* _The task_
Count the lines in the records below that contain the word "correct", and give that figure alone.

* _Material supplied_
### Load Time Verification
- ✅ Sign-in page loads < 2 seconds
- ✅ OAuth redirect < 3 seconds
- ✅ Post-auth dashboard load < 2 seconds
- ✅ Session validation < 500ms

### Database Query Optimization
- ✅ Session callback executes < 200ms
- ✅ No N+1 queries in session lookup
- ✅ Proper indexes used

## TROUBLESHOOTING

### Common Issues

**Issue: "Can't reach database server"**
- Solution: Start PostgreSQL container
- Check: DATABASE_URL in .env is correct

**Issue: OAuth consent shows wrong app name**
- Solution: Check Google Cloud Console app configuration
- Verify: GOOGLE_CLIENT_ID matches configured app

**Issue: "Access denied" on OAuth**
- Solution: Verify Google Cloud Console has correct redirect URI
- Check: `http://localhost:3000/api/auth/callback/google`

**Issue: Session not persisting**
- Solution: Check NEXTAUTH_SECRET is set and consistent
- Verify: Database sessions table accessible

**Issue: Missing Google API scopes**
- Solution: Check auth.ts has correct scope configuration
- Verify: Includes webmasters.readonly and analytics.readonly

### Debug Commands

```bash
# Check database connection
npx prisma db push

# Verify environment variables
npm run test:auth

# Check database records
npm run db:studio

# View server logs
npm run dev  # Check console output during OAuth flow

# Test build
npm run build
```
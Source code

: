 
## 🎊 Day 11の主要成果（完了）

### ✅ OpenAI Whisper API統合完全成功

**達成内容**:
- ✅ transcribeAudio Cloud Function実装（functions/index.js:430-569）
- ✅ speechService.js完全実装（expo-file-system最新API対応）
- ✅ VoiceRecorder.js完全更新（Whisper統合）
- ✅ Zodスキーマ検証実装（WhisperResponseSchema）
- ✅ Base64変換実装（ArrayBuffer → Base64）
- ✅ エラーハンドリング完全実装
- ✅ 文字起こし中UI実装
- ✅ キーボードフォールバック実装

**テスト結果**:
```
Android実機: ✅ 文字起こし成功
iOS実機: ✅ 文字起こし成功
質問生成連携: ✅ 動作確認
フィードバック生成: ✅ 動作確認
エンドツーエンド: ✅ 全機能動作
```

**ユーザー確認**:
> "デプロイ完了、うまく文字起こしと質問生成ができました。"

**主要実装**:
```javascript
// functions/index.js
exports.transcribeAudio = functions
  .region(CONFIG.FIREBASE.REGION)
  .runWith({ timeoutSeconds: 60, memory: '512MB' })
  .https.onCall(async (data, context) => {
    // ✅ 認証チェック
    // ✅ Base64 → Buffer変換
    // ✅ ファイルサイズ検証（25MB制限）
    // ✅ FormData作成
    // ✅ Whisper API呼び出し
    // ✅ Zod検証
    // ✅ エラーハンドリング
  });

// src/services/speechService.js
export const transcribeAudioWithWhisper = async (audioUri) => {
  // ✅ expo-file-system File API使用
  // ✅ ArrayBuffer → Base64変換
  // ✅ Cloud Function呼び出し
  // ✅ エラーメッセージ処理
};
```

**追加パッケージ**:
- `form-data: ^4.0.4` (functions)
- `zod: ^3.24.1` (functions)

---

--

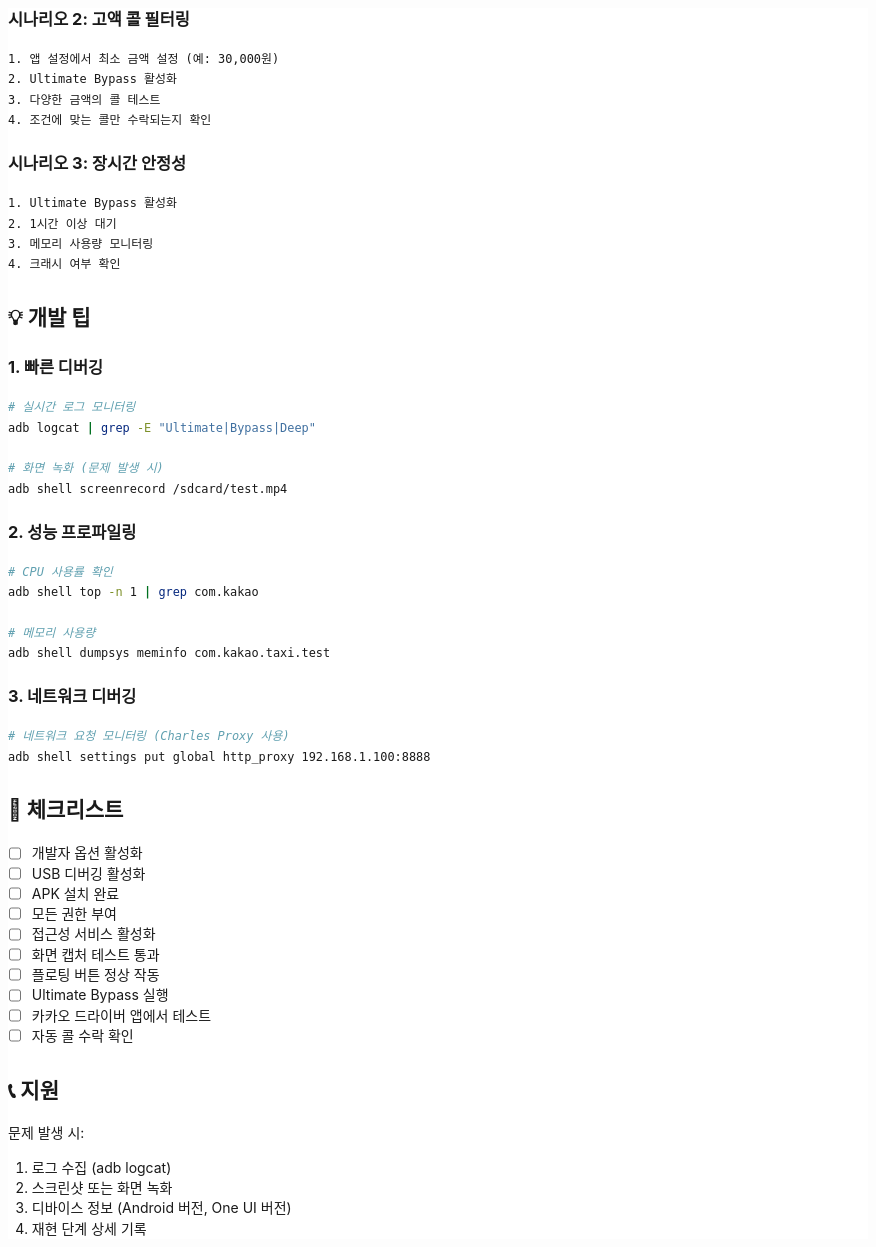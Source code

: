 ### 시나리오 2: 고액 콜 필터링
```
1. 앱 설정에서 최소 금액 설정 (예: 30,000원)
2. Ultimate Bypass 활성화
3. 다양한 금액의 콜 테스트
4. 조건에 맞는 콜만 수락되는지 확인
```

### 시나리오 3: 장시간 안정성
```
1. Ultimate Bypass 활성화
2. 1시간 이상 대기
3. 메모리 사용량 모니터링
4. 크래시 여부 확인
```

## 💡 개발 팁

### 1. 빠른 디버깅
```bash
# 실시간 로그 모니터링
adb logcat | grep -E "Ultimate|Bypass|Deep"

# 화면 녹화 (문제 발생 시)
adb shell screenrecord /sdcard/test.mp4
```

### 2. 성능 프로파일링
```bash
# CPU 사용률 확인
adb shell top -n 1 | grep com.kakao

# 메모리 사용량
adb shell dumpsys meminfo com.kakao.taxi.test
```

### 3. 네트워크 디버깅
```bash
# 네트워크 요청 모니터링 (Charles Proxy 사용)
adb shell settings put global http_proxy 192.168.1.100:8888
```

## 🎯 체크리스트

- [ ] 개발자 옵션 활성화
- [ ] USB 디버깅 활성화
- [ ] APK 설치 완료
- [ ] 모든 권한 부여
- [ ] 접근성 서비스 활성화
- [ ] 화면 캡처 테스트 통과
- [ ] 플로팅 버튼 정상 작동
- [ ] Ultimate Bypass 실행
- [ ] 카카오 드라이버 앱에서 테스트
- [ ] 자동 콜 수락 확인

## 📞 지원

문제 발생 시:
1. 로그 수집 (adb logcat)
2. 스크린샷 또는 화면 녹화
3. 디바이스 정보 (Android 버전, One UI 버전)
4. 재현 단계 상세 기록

* _Task answer_
3